Asked what happens next, Toews said the government will then have decisions to make.
"This government will look at all of its options relative to going forward with the public sector," he said. "We just at this point in time need to ensure that we have all options on the table so that we can make the best decisions, the most responsible decisions, on behalf of Albertans."
AUPE president Guy Smith said the union is disappointed with the decision and noted the Court of Appeal's ruling was not unanimous.
Justice Marina Paperny wrote in her dissent that she would have dismissed the appeal.
Smith said the union was able to complete the arbitration hearings in August, while the injunction was still in effect. The executive will review the Court of Appeal ruling to see if there are any grounds for seeking leave to appeal to the Supreme Court of Canada.
AUPE and other unions have filed a separate challenge on the constitutionality of Bill 9. The date for that trial hasn't been set.
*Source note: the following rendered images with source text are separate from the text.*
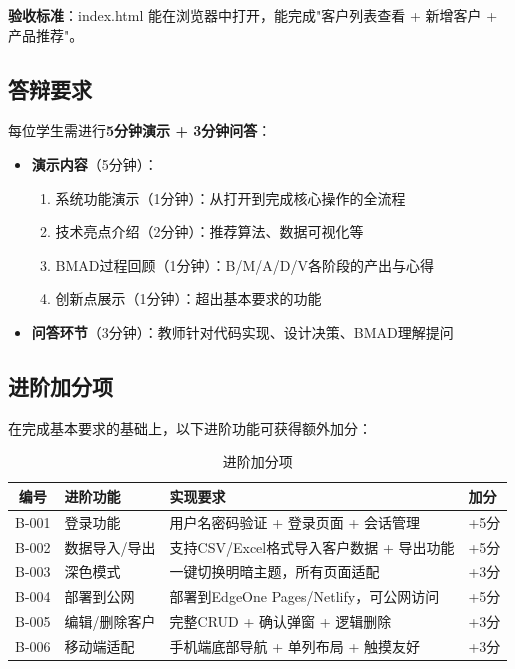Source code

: \textbf{验收标准}：index.html 能在浏览器中打开，能完成"客户列表查看 + 新增客户 + 产品推荐"。

\subsection{答辩要求}

每位学生需进行\textbf{5分钟演示 + 3分钟问答}：

\begin{itemize}[leftmargin=2em]
  \item \textbf{演示内容}（5分钟）：
  \begin{enumerate}[leftmargin=2em]
    \item 系统功能演示（1分钟）：从打开到完成核心操作的全流程
    \item 技术亮点介绍（2分钟）：推荐算法、数据可视化等
    \item BMAD过程回顾（1分钟）：B/M/A/D/V各阶段的产出与心得
    \item 创新点展示（1分钟）：超出基本要求的功能
  \end{enumerate}
  \item \textbf{问答环节}（3分钟）：教师针对代码实现、设计决策、BMAD理解提问
\end{itemize}

\subsection{进阶加分项}

在完成基本要求的基础上，以下进阶功能可获得额外加分：

\begin{table}[H]
\centering
\begin{tabular}{clp{6cm}l}
\toprule
\textbf{编号} & \textbf{进阶功能} & \textbf{实现要求} & \textbf{加分} \\
\midrule
B-001 & 登录功能 & 用户名密码验证 + 登录页面 + 会话管理 & +5分 \\
B-002 & 数据导入/导出 & 支持CSV/Excel格式导入客户数据 + 导出功能 & +5分 \\
B-003 & 深色模式 & 一键切换明暗主题，所有页面适配 & +3分 \\
B-004 & 部署到公网 & 部署到EdgeOne Pages/Netlify，可公网访问 & +5分 \\
B-005 & 编辑/删除客户 & 完整CRUD + 确认弹窗 + 逻辑删除 & +3分 \\
B-006 & 移动端适配 & 手机端底部导航 + 单列布局 + 触摸友好 & +3分 \\
\bottomrule
\end{tabular}
\caption{进阶加分项}
\end{table}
In a report released Tuesday, the MacKinnon panel on Alberta's finances, chaired by former Saskatchewan finance minister Janice MacKinnon, recommended the government legislate public sector wages.
Smith said that means the union will soon have larger issues to tackle.
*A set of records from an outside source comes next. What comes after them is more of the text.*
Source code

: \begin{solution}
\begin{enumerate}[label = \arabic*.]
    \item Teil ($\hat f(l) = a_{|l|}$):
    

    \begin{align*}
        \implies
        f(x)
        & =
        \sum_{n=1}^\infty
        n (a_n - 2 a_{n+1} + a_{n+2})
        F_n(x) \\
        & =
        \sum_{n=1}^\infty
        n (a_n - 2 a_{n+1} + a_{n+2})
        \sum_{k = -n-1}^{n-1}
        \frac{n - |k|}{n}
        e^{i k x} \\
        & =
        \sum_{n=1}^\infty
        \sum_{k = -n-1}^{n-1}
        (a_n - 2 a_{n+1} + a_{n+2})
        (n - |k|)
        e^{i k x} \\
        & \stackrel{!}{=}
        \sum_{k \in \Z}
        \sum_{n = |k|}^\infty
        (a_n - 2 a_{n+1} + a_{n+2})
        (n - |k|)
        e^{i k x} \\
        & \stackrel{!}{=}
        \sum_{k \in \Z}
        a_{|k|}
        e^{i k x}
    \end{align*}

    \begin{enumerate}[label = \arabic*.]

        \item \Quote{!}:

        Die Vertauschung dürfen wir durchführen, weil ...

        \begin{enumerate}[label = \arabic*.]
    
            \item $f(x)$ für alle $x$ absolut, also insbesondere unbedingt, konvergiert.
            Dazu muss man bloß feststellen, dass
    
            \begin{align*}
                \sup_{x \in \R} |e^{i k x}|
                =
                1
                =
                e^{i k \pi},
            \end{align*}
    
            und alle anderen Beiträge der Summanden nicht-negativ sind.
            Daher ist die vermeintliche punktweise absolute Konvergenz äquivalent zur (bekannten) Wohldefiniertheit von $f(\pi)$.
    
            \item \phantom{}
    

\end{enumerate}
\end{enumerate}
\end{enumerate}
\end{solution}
"Our members know that there are much more significant challenges laying ahead and we're preparing for those," Smith said. "And it will be through the strength of our membership that we overcome those challenges."
Late last year, AUPE members agreed to a three-year contract with wage freezes in the first two years, with the understanding that wage talks would be reopened in the final year.
The agreement also guaranteed the workers job security until March 30, 2020.